In vitro release kinetics
The in vitro release of TTC, in solution and encapsulated in CP-DK/TTC and MM-DK/TTC formulation (Fig. 8), was measured during 48 h at 37 °C. TTC in solution reached equilibrium (100% release) in 6 h. The NLC formulations displayed slower TTC release: 40.9% and 93.0%, respectively for CP-DK/TTC and MM-DK/TTC, after 48 h. The release curves were treated with several kinetic models, and the better fit (r2 = 0.9991, and 0.9978, for CP-DK/TTC and MM-DK/TTC, respectively) was found with the Korsmeyer–Peppas model (Eq. 4). The determined values of n were 0.47 (CP-DK/TTC) and 0.49 (MM + DK/TTC). According to the Korsmeyer-Peppas model, n values from 0.43 to 1 indicate an anomalous, non-Fickian transport30. This means that probably two mechanisms drove the release of TTC: an initial “burst” release due to the non-encapsulated TTC (ca. 35%, see Table 2), and a sustained release regimen related to the fraction of TTC loaded by the nanoparticles. The prolonged release of TTC encapsulated in CP-DK/TTC correlates well with the higher degree of miscibility in the lipid core of these nanoparticles in comparison to MM-CK/TTC, as revealed by Raman Imaging (Fig. 7) and SANS (Fig. 5) data. This modeling confirmed the NLC ability to extend the release of local anesthetics, as previously observed16.

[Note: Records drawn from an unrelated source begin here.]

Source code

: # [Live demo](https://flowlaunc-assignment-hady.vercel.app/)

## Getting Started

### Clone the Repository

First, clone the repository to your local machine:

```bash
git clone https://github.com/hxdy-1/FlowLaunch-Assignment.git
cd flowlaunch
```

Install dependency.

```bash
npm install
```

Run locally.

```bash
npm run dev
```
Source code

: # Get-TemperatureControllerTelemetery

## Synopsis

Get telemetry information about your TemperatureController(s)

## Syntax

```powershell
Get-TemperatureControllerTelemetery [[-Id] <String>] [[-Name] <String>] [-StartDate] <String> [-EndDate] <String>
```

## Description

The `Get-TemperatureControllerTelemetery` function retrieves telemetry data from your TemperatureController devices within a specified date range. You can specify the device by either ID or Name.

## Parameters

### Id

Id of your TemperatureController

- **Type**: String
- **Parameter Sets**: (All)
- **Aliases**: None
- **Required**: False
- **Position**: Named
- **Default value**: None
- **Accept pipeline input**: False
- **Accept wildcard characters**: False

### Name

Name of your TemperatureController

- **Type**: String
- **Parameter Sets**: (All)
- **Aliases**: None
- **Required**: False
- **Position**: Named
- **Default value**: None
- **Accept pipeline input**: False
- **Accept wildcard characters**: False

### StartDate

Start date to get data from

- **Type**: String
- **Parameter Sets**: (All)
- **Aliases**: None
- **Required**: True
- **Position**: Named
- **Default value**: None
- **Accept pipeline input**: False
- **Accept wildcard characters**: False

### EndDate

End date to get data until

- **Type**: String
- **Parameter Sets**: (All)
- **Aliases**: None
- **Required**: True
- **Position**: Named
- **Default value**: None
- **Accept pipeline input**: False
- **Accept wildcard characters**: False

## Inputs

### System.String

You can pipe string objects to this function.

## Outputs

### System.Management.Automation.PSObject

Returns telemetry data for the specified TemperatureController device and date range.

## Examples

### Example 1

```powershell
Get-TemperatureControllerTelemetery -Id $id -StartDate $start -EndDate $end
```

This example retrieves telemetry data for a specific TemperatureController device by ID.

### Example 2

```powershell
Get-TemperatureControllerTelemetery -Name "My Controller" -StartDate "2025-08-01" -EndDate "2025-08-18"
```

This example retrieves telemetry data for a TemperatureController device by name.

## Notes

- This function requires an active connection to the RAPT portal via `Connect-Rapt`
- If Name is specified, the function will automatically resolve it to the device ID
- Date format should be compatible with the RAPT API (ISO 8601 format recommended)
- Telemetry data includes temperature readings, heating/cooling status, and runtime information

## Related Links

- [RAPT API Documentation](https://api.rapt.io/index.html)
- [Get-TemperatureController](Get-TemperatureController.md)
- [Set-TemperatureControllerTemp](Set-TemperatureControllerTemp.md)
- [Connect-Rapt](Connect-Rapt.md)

In vitro release profiles of 4% tetracaine in solution (free TTC) or encapsulated in optimized (CP-DK/TTC and MM-DK/TTC) nanoparticles, at pH 7.4 and 37 °C (n = 6).

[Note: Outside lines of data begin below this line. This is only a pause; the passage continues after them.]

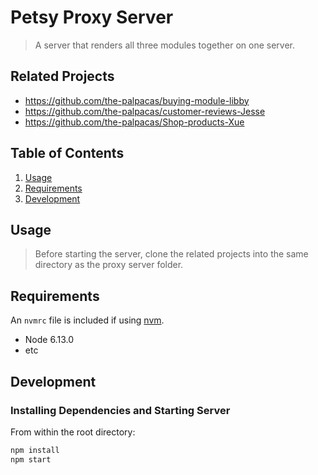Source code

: # Petsy Proxy Server

> A server that renders all three modules together on one server.

## Related Projects

  - https://github.com/the-palpacas/buying-module-libby
  - https://github.com/the-palpacas/customer-reviews-Jesse
  - https://github.com/the-palpacas/Shop-products-Xue

## Table of Contents

1. [Usage](#Usage)
1. [Requirements](#requirements)
1. [Development](#development)

## Usage

> Before starting the server, clone the related projects into the same directory as the proxy server folder.

## Requirements

An `nvmrc` file is included if using [nvm](https://github.com/creationix/nvm).

- Node 6.13.0
- etc

## Development

### Installing Dependencies and Starting Server

From within the root directory:

```sh
npm install
npm start
```

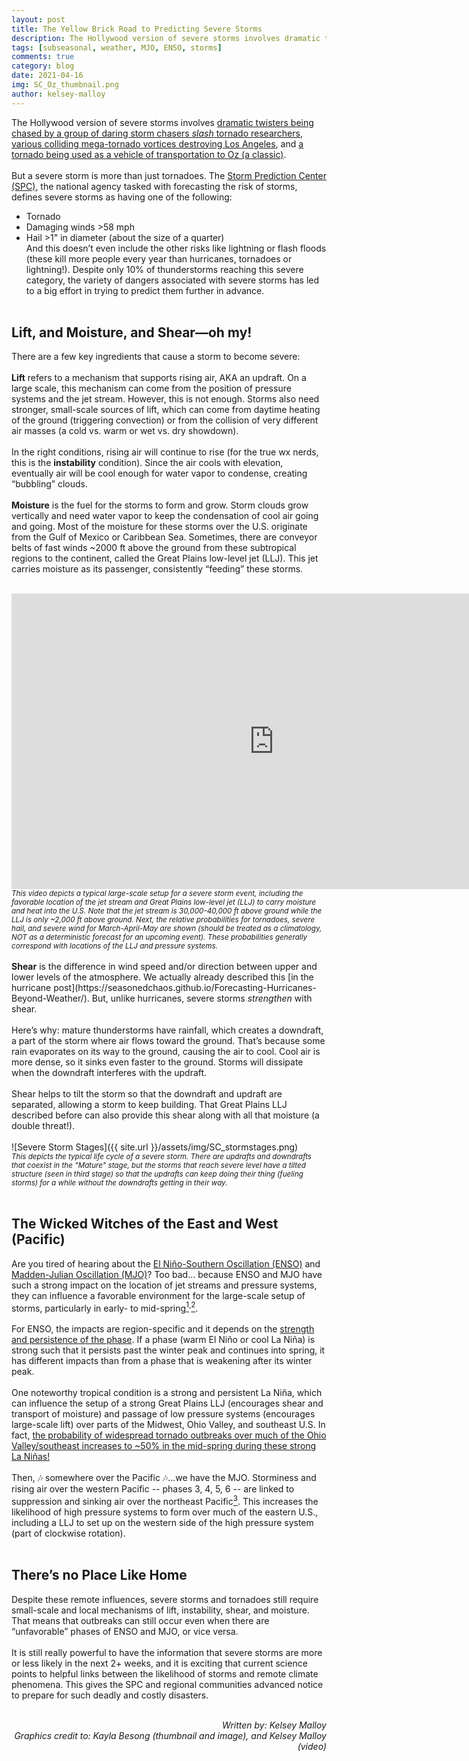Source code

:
 ```yaml
---
layout: post
title: The Yellow Brick Road to Predicting Severe Storms
description: The Hollywood version of severe storms involves dramatic twisters being chased by a group of daring storm chasers slash tornado researchers, various colliding mega-tornado vortices destroying Los Angeles, and a tornado being used as a vehicle of transportation to Oz (a classic).
tags: [subseasonal, weather, MJO, ENSO, storms]
comments: true
category: blog
date: 2021-04-16
img: SC_Oz_thumbnail.png
author: kelsey-malloy
---
```


The Hollywood version of severe storms involves [dramatic twisters being chased by a group of daring storm chasers <i>slash</i> tornado researchers](https://www.youtube.com/watch?v=lzYXUVmt9So&ab_channel=CinemaFanatik88), [various colliding mega-tornado vortices destroying Los Angeles](https://www.youtube.com/watch?v=dkErNkX2HKM&ab_channel=Movieclips), and [a tornado being used as a vehicle of transportation to Oz (a classic)](https://www.youtube.com/watch?v=RQWSh7Db-_E&ab_channel=MaxCanon).
<br><br>
But a severe storm is more than just tornadoes. The [Storm Prediction Center (SPC)](https://www.spc.noaa.gov/), the national agency tasked with forecasting the risk of storms, defines severe storms as having one of the following:
* Tornado
* Damaging winds >58 mph
* Hail >1" in diameter (about the size of a quarter)
<br>And this doesn’t even include the other risks like lightning or flash floods (these kill more people every year than hurricanes, tornadoes or lightning!). Despite only 10% of thunderstorms reaching this severe category, the variety of dangers associated with severe storms has led to a big effort in trying to predict them further in advance.
<br><br>
<h2>Lift, and Moisture, and Shear—oh my!</h2>

There are a few key ingredients that cause a storm to become severe:
<br><br>
<b>Lift</b> refers to a mechanism that supports rising air, AKA an updraft. On a large scale, this mechanism can come from the position of pressure systems and the jet stream. However, this is not enough. Storms also need stronger, small-scale sources of lift, which can come from daytime heating of the ground (triggering convection) or from the collision of very different air masses (a cold vs. warm or wet vs. dry showdown). 
<br><br>
In the right conditions, rising air will continue to rise (for the true wx nerds, this is the <b>instability</b> condition). Since the air cools with elevation, eventually air will be cool enough for water vapor to condense, creating “bubbling” clouds.
<br><br>
<b>Moisture</b> is the fuel for the storms to form and grow. Storm clouds grow vertically and need water vapor to keep the condensation of cool air going and going. Most of the moisture for these storms over the U.S. originate from the Gulf of Mexico or Caribbean Sea. Sometimes, there are conveyor belts of fast winds ~2000 ft above the ground from these subtropical regions to the continent, called the Great Plains low-level jet (LLJ). This jet carries moisture as its passenger, consistently “feeding” these storms.
<br><br>
<!-- blank line -->
<iframe width="840" height="472.5" src="https://www.youtube.com/embed/WfwlCQAf8kM" frameborder="0" allow="accelerometer; autoplay; clipboard-write; encrypted-media; gyroscope; picture-in-picture" allowfullscreen></iframe>
<br><sub><i>This video depicts a typical large-scale setup for a severe storm event, including the favorable location of the jet stream and Great Plains low-level jet (LLJ) to carry moisture and heat into the U.S. Note that the jet stream is 30,000-40,000 ft above ground while the LLJ is only ~2,000 ft above ground. Next, the relative probabilities for tornadoes, severe hail, and severe wind for March-April-May are shown (should be treated as a climatology, NOT as a deterministic forecast for an upcoming event). These probabilities generally correspond with locations of the LLJ and pressure systems.</i></sub>
<br><br>
<b>Shear</b> is the difference in wind speed and/or direction between upper and lower levels of the atmosphere. We actually already described this [in the hurricane post](https://seasonedchaos.github.io/Forecasting-Hurricanes-Beyond-Weather/). But, unlike hurricanes, severe storms <i>strengthen</i> with shear. 
<br><br>
Here’s why: mature thunderstorms have rainfall, which creates a downdraft, a part of the storm where air flows toward the ground. That’s because some rain evaporates on its way to the ground, causing the air to cool. Cool air is more dense, so it sinks even faster to the ground. Storms will dissipate when the downdraft interferes with the updraft. 
<br><br>
Shear helps to tilt the storm so that the downdraft and updraft are separated, allowing a storm to keep building. That Great Plains LLJ described before can also provide this shear along with all that moisture (a double threat!).
<br><br>
![Severe Storm Stages]({{ site.url }}/assets/img/SC_stormstages.png)
<br><sub><i>This depicts the typical life cycle of a severe storm. There are updrafts and downdrafts that coexist in the "Mature" stage, but the storms that reach severe level have a tilted structure (seen in third stage) so that the updrafts can keep doing their thing (fueling storms) for a while without the downdrafts getting in their way.</i></sub>
<br><br>
<h2>The Wicked Witches of the East and West (Pacific)</h2>

Are you tired of hearing about the [El Niño-Southern Oscillation (ENSO)](https://seasonedchaos.github.io/Round-1-ENSO-is-King/) and [Madden-Julian Oscillation (MJO)](https://seasonedchaos.github.io/What-Can-the-Tropics-Tell-Us-About-Next-Weeks-Weather/)? Too bad... because ENSO and MJO have such a strong impact on the location of jet streams and pressure systems, they can influence a favorable environment for the large-scale setup of storms, particularly in early- to mid-spring[<sup>1</sup>](https://www.aoml.noaa.gov/phod/docs/JCLI-D-12-00128.pdf)<sup>,</sup>[<sup>2</sup>](https://iopscience.iop.org/article/10.1088/1748-9326/11/4/044008).
<br><br>
For ENSO, the impacts are region-specific and it depends on the [strength and persistence of the phase](https://www.youtube.com/watch?v=nOZhWaKy0uw&ab_channel=ResearchSquare). If a phase (warm El Niño or cool La Niña) is strong such that it persists past the winter peak and continues into spring, it has different impacts than from a phase that is weakening after its winter peak.
<br><br>
One noteworthy tropical condition is a strong and persistent La Niña, which can influence the setup of a strong Great Plains LLJ (encourages shear and transport of moisture) and passage of low pressure systems (encourages large-scale lift) over parts of the Midwest, Ohio Valley, and southeast U.S. In fact, [the probability of widespread tornado outbreaks over much of the Ohio Valley/southeast increases to ~50% in the mid-spring during these strong La Niñas!](https://www.climate.gov/news-features/featured-images/could-enso-flavors-help-scientists-predict-regional-tornado-outbreaks)
<br><br>
Then, :notes: somewhere over the Pacific :notes:...we have the MJO. Storminess and rising air over the western Pacific -- phases 3, 4, 5, 6 -- are linked to suppression and sinking air over the northeast Pacific[<sup>3</sup>](https://journals.ametsoc.org/view/journals/clim/33/11/jcli-d-19-0992.1.xml). This increases the likelihood of high pressure systems to form over much of the eastern U.S., including a LLJ to set up on the western side of the high pressure system (part of clockwise rotation). 
<br><br>
<h2>There’s no Place Like Home</h2>

Despite these remote influences, severe storms and tornadoes still require small-scale and local mechanisms of lift, instability, shear, and moisture. That means that outbreaks can still occur even when there are “unfavorable” phases of ENSO and MJO, or vice versa.
<br><br>
It is still really powerful to have the information that severe storms are more or less likely in the next 2+ weeks, and it is exciting that current science points to helpful links between the likelihood of storms and remote climate phenomena. This gives the SPC and regional communities advanced notice to prepare for such deadly and costly disasters.
<br><br>
<div style="text-align: right"><i> Written by: Kelsey Malloy</i></div>
<div style="text-align: right"><i> Graphics credit to: Kayla Besong (thumbnail and image), and Kelsey Malloy (video)</i></div>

In vitro cytotoxicity tests
Finally, we evaluated the cytotoxicity of the optimized (CP-DK/TTC and MM-DK/TTC) formulations through the MTT test (Fig. 9), in cultures of murine Balb/c 3T3 fibroblasts. After 24 h of treatment, the IC50 of free TTC was 0.6 mM, in good agreement with the literature24. Slightly higher IC50 values were detected with CP-DK/TTC and MM-DK/TTC formulations (0.7 mM and 0.9 mM, respectively), showing that the NLC formulations decrease the intrinsic cytotoxicity of TTC, probably due to the sustained drug release over time. Similar observations were reported for TTC encapsulated in NLC composed of glyceryl monostearate, oleic acid and Tween 8031. Control formulations (CP-DK and MM-DK) were also tested, and they showed no (MM-DK) or low (CP-DK) effect over cell viability at the concentrations tested, indicating the safety of the nanocarrier systems.
Cytotoxicity evaluation—trough the MTT test—on Balb/c 3T3 fibroblasts treated for 24 h with TTC in solution (free TTC) or encapsulated in the nanoformulations (CP-DK/TTC, MM-DK/TTC), and their controls (CP-DK, MM-DK), n = 3.